If you extend this argument, you could get to the point where you revoke the “special” privileges granted by having a business license. Or a driver’s license. Or the “special” protection of having the police respond when you call them. At some point, it becomes a question of whether they are receiving equal protection under the law, as the Fifth Amendment requires.

Trademark protection isn’t “special”, it’s routine. “Special” would be a subsidy to build a new stadium.

Please explain how Snyder has been censored in any way, shape, or form

Imagine if the trademark registration of the New York Times was revoked because they published an article that some thought was racist. That would obviously be an attempt at censorship, even if the Times refused to cave and kept its name. (Yes, the Redskins case is distinguished from that one in that the trademark itself IS what is considered racist – but either way, you’re withholding a routine government benefit because you don’t like what someone is saying.)

Anonymous Coward says:

I don't see the problem with this lawsuit

even if it means the five activists will have to go through the legal proceedings, which will certainly involve some sort of time and monetary cost to them.

Well, the activists certainly caused some sort of time and monetary cost to the Redskins, so I’m not all that sympathetic. The activists don’t HAVE to go through the legal proceedings anyway, do they? They only have to go through them if they don’t want the Redskins to win. The Redskins aren’t asking for damages or even attorney fees; they only ask for some declarations and a reversal of the order canceling the trademark.

Snyder and the Redskins are pursuing a path specifically designed to chill speech regarding trademarks a corporation might have in place.

It doesn’t chill someone just protesting the trademark. It only perhaps chills someone actually trying to get it removed.

If the Redskins did not name these people as defendants, would the lawsuit even be valid? See this Popehat article from just yesterday, where a business was forced to name people who objected to a zoning change as defendants if they wanted to appeal the zoning decision.

And the Redskins unquestionably have the right to file this lawsuit. The TTAB refused to consider constitutional questions, and even if that wasn’t the case, administrative decisions can almost always be appealed to actual courts. Can you imagine for one second that if the Redskins had filed this and NOT named those activists as defendants, that the activists wouldn’t have tried injecting themselves into that lawsuit anyway?

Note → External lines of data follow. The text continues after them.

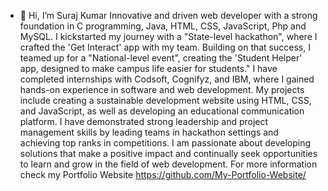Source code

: - 👋 Hi, I’m Suraj Kumar
Innovative and driven web developer with a strong foundation in C programming, Java, HTML, CSS, JavaScript, Php and MySQL.
I kickstarted my journey with a "State-level hackathon", where I crafted the 'Get Interact' app with my team. Building on that success, I teamed up for a "National-level event", creating the 'Student Helper' app, designed to make campus life easier for students."
I have completed internships with Codsoft, Cognifyz, and IBM, where I gained hands-on experience in software and web development.
My projects include creating a sustainable development website using HTML, CSS, and JavaScript, as well as developing an educational communication platform.
I have demonstrated strong leadership and project management skills by leading teams in hackathon settings and achieving top ranks in competitions.
I am passionate about developing solutions that make a positive impact and continually seek opportunities to learn and grow in the field of web development.
For more information check my Portfolio Website https://github.com/My-Portfolio-Website/
<!---
Surraj007/Surraj007 is a ✨ special ✨ repository because its `README.md` (this file) appears on your GitHub profile.
You can click the Preview link to take a look at your changes.
--->
 
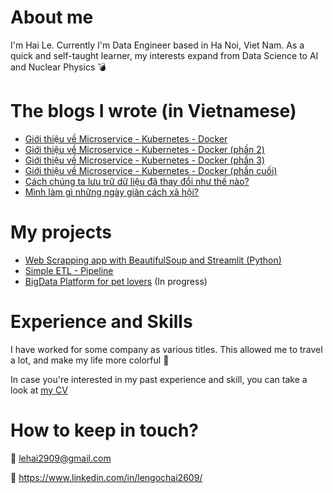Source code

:

# About me

I'm Hai Le. Currently I'm Data Engineer based in Ha Noi, Viet Nam. As a quick and self-taught learner, my interests expand from Data Science to AI and Nuclear Physics 	:bomb:


# The blogs I wrote (in Vietnamese)

- [Giới thiệu về Microservice - Kubernetes - Docker](https://lehai2909.github.io/blogs/microservice-kubernetes-docker-p1.html)
- [Giới thiệu về Microservice - Kubernetes - Docker (phần 2)](https://lehai2909.github.io/blogs/microservice-kubernetes-docker-p2.html)
- [Giới thiệu về Microservice - Kubernetes - Docker (phần 3)](https://lehai2909.github.io/blogs/microservice-kubernetes-docker-p3.html)
- [Giới thiệu về Microservice - Kubernetes - Docker (phần cuối)](https://lehai2909.github.io/blogs/microservice-kubernetes-docker-p4.html)
- [Cách chúng ta lưu trữ dữ liệu đã thay đổi như thế nào?](https://lehai2909.github.io/blogs/from-data-to-bigdata.html)
- [Mình làm gì những ngày giãn cách xã hội?](https://lehai2909.github.io/blogs/tiktok-28-07-2021.html)

# My projects

- [Web Scrapping app with BeautifulSoup and Streamlit (Python)](https://github.com/lehai2909/learn-web-scraping)
- [Simple ETL - Pipeline](https://github.com/lehai2909/ETL-Pipeline)
- [BigData Platform for pet lovers](https://github.com/lehai2909/Bigdata_platform) (In progress)


# Experience and Skills

I have worked for some company as various titles. This allowed me to travel a lot, and make my life more colorful :rainbow:

In case you're interested in my past experience and skill, you can take a look at [my CV](https://drive.google.com/file/d/1IA-8lxUMo0NmZkeElWgpT5-Ve7rovy9T/view?usp=sharing)


# How to keep in touch?
:email: lehai2909@gmail.com

:link: https://www.linkedin.com/in/lengochai2609/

The team’s lawyers apparently feel that using a lawsuit outside of its intended purpose is just fine in this case

As opposed to, say, using trademark law outside of its intended purpose to try to force a team to change its name?

Anonymous Coward says:

Re: I don't see the problem with this lawsuit

Someone finally made the right argument. The problem here seems likely to be the same as the issue addressed in Mr. White’s post: the ol’ saw that “the law is an ass.” The district court lawsuit defenders here, however, fall into two camps, both of which miss this point entirely.

The pro-Snyder Porkrinds seem to think that denial of trademark amounts to a First Amendment violation, which is obviously BS.

The Divine Brotherhood of Law argue that everything is as it should be, because this is The System, and The System is composed of Forms. This makes more sense, but it would be nice if the Brotherhood would occasionally allow that there are Forms of Crap.

Anonymous Coward says:

You are misrepresenting the “Divine Brotherhood of Law” position, I believe. If there were some identifiable problem with the procedure being followed, I’d be all in favor of calling out the flaw in the system.

But the only “problem” is being manufactured by people who do not understand the system and are, therefore, misrepresenting the system.